## THE TASK
Please repeat the line that has "# Выполнение дополнительного задания" and all lines after it, exactly as they appear, through the end of the entries.

## STUDY MATERIAL
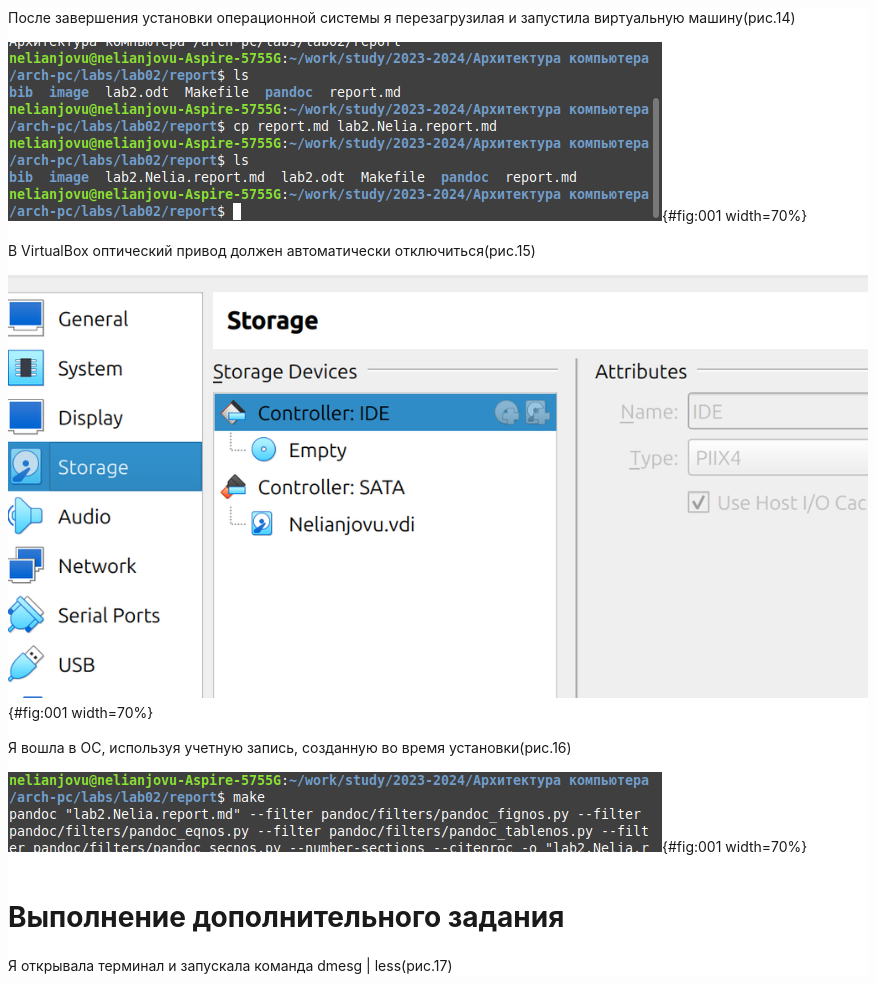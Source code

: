 После завершения установки операционной системы я перезагрузилая и запустила виртуальную машину(рис.14)

![Завершение установки ОС](image/Untitled19.png){#fig:001 width=70%}

В VirtualBox оптический привод должен автоматически отключиться(рис.15)

![проверка носителей](image/Untitled34.png){#fig:001 width=70%}

Я вошла в ОС, используя учетную запись, созданную во время установки(рис.16)

![входа в ос](image/Untitled22.png){#fig:001 width=70%}

# Выполнение дополнительного задания

Я открывала терминал и запускала команда dmesg | less(рис.17)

## RESULT BELOW
# Выполнение дополнительного задания

Я открывала терминал и запускала команда dmesg | less(рис.17)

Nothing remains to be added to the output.